> WHAT YOU WILL DO: Find every line in the records that holds the string "texttt". Copy each one.
[[ AVAILABLE RECORDS open ]]
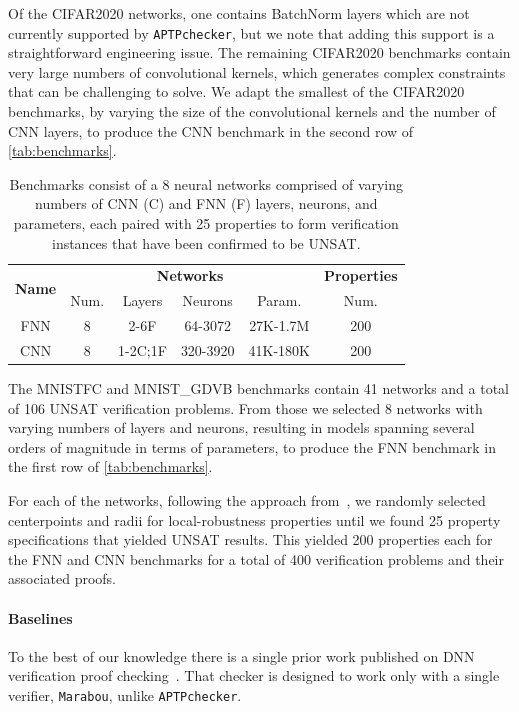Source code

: \documentclass[oneside,11pt,dvipsnames]{book}
\newcommand{\nnproofchecker}{\texttt{APTPchecker}}
\newcommand{\marabou}{\texttt{Marabou}}
\begin{document}
Of the CIFAR2020 networks, one contains BatchNorm layers which are not currently
supported by \nnproofchecker{}, but we note that adding this support is a straightforward
engineering issue.
The remaining CIFAR2020 benchmarks contain very large numbers of convolutional
kernels, which generates complex constraints that can be challenging to solve.
We adapt the smallest of the CIFAR2020 benchmarks, by varying the size of the
convolutional kernels and the number of CNN layers, to produce 
the CNN benchmark in the second row of \autoref{tab:benchmarks}.
\begin{table}[t]
    \footnotesize
    \centering
    \caption{Benchmarks consist of a 8 neural networks comprised of varying numbers of CNN (C) and FNN (F) layers, neurons, and parameters, each paired with 25 properties to form verification instances that have been confirmed to be UNSAT.}\label{tab:benchmarks}
    \begin{tabular}{c|cccc|c}
        \toprule
        \multirow{2}{*}{\textbf{Name}} &\multicolumn{4}{c|}{\textbf{Networks}} & \textbf{Properties}\\
        & Num. & Layers & Neurons & Param. & Num. \\

        \midrule
        FNN        & 8 & 2-6F &  64-3072 & 27K-1.7M & 200  \\
        \midrule
        CNN        & 8 & 1-2C;1F  &  320-3920 & 41K-180K & 200  \\
        \bottomrule
    \end{tabular}
\end{table}

The MNISTFC and MNIST\_GDVB benchmarks contain 41 networks and a total of 106 UNSAT verification problems.
From those we selected 8 networks with varying numbers of layers and neurons, resulting
in models spanning several orders of magnitude in terms of parameters, to produce
the FNN benchmark in the first row of \autoref{tab:benchmarks}.

For each of the networks, following the approach from~\cite{duong2024harnessing}, 
we randomly selected centerpoints and radii for local-robustness properties until we found 25 property specifications that yielded UNSAT results.  This yielded 200 properties
each for the FNN and CNN benchmarks for a total of 400 verification problems and
their associated proofs.

\paragraph{Baselines}
To the best of our knowledge there is a single prior work published
on DNN verification proof checking~\cite{desmartin2023towards}.
That checker is designed to work only with a single verifier, \marabou{}, 
unlike \nnproofchecker{}.
\end{document}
[[ AVAILABLE RECORDS closed ]]
> EXPECTED ANSWER:
\newcommand{\nnproofchecker}{\texttt{APTPchecker}}
\newcommand{\marabou}{\texttt{Marabou}}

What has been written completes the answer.